North Highland College (Colaiste na Gàidhealtachd a Tuath) provides further education and higher education in the north of Scotland through a network of learning centres and by distance learning. It is a constituent college of the University of the Highlands and Islands.

== History ==

The college opened in 1959 and became an independent entity in 1993.

In July 2014, the college had 8,000 students enrolled in full-time and part-time courses, including more than 750 studying for university degrees.

The college has campuses in Thurso, Halkirk, Alness and Dornoch.

In August 2023, it merged to become UHI North, West and Hebrides.

==Thurso campus==

===Centre for Energy and Environment===
The Centre for Energy and Environment building was designed by HRI Architects and completed in January 2011. It received a rating of excellent by BREEAM. and was awarded "best new building in the north region" at the Highlands and Islands Design Awards in 2012.

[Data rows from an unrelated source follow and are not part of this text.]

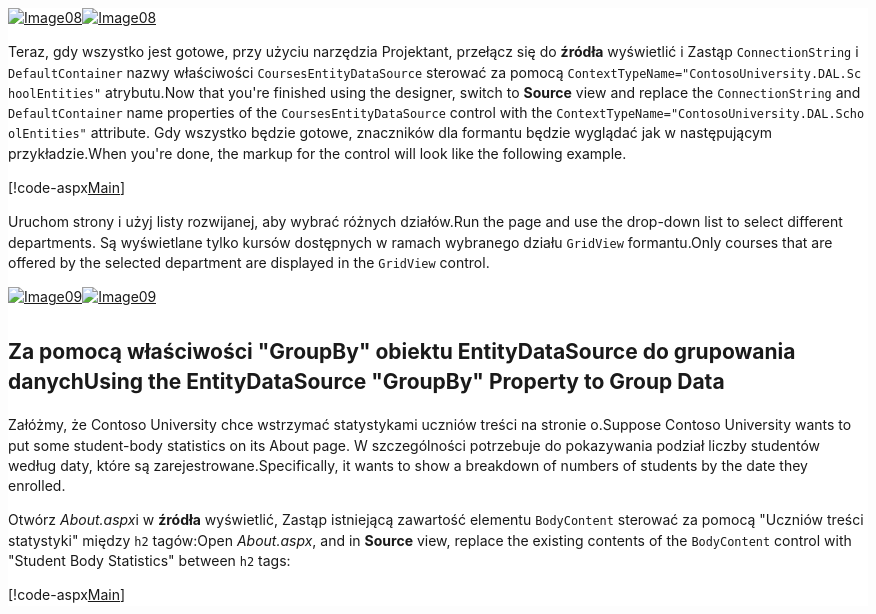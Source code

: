 <span data-ttu-id="b701f-163">[![Image08](the-entity-framework-and-aspnet-getting-started-part-3/_static/image24.png)](the-entity-framework-and-aspnet-getting-started-part-3/_static/image23.png)</span><span class="sxs-lookup"><span data-stu-id="b701f-163">[![Image08](the-entity-framework-and-aspnet-getting-started-part-3/_static/image24.png)](the-entity-framework-and-aspnet-getting-started-part-3/_static/image23.png)</span></span>

<span data-ttu-id="b701f-164">Teraz, gdy wszystko jest gotowe, przy użyciu narzędzia Projektant, przełącz się do **źródła** wyświetlić i Zastąp `ConnectionString` i `DefaultContainer` nazwy właściwości `CoursesEntityDataSource` sterować za pomocą `ContextTypeName="ContosoUniversity.DAL.SchoolEntities"` atrybutu.</span><span class="sxs-lookup"><span data-stu-id="b701f-164">Now that you're finished using the designer, switch to **Source** view and replace the `ConnectionString` and `DefaultContainer` name properties of the `CoursesEntityDataSource` control with the `ContextTypeName="ContosoUniversity.DAL.SchoolEntities"` attribute.</span></span> <span data-ttu-id="b701f-165">Gdy wszystko będzie gotowe, znaczników dla formantu będzie wyglądać jak w następującym przykładzie.</span><span class="sxs-lookup"><span data-stu-id="b701f-165">When you're done, the markup for the control will look like the following example.</span></span>

[!code-aspx[Main](the-entity-framework-and-aspnet-getting-started-part-3/samples/sample2.aspx)]

<span data-ttu-id="b701f-166">Uruchom strony i użyj listy rozwijanej, aby wybrać różnych działów.</span><span class="sxs-lookup"><span data-stu-id="b701f-166">Run the page and use the drop-down list to select different departments.</span></span> <span data-ttu-id="b701f-167">Są wyświetlane tylko kursów dostępnych w ramach wybranego działu `GridView` formantu.</span><span class="sxs-lookup"><span data-stu-id="b701f-167">Only courses that are offered by the selected department are displayed in the `GridView` control.</span></span>

<span data-ttu-id="b701f-168">[![Image09](the-entity-framework-and-aspnet-getting-started-part-3/_static/image26.png)](the-entity-framework-and-aspnet-getting-started-part-3/_static/image25.png)</span><span class="sxs-lookup"><span data-stu-id="b701f-168">[![Image09](the-entity-framework-and-aspnet-getting-started-part-3/_static/image26.png)](the-entity-framework-and-aspnet-getting-started-part-3/_static/image25.png)</span></span>

## <a name="using-the-entitydatasource-groupby-property-to-group-data"></a><span data-ttu-id="b701f-169">Za pomocą właściwości "GroupBy" obiektu EntityDataSource do grupowania danych</span><span class="sxs-lookup"><span data-stu-id="b701f-169">Using the EntityDataSource "GroupBy" Property to Group Data</span></span>

<span data-ttu-id="b701f-170">Załóżmy, że Contoso University chce wstrzymać statystykami uczniów treści na stronie o.</span><span class="sxs-lookup"><span data-stu-id="b701f-170">Suppose Contoso University wants to put some student-body statistics on its About page.</span></span> <span data-ttu-id="b701f-171">W szczególności potrzebuje do pokazywania podział liczby studentów według daty, które są zarejestrowane.</span><span class="sxs-lookup"><span data-stu-id="b701f-171">Specifically, it wants to show a breakdown of numbers of students by the date they enrolled.</span></span>

<span data-ttu-id="b701f-172">Otwórz *About.aspx*i w **źródła** wyświetlić, Zastąp istniejącą zawartość elementu `BodyContent` sterować za pomocą "Uczniów treści statystyki" między `h2` tagów:</span><span class="sxs-lookup"><span data-stu-id="b701f-172">Open *About.aspx*, and in **Source** view, replace the existing contents of the `BodyContent` control with "Student Body Statistics" between `h2` tags:</span></span>

[!code-aspx[Main](the-entity-framework-and-aspnet-getting-started-part-3/samples/sample3.aspx)]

== Rural studies centre ==

The college has been offering equestrian courses since 1990. In September 2012 it has used a converted farm that combines stabling, classrooms and a purpose-built indoor arena. Dale Farm is a facility that is situated approximately six miles from the main campus in Thurso. The college also offers a gamekeeping and wildlife management course.

== Environmental Research Institute ==

Environmental Research Institute (ERI) is a centre for environmental research

== Centre for History ==

The centre in Dornoch opened in 2005. Since 2007 a number of degree courses have been offered that are centred on the history of the Highlands and Islands.

== Governance ==

The principal, Debbie Murray, took up the post in May 2021.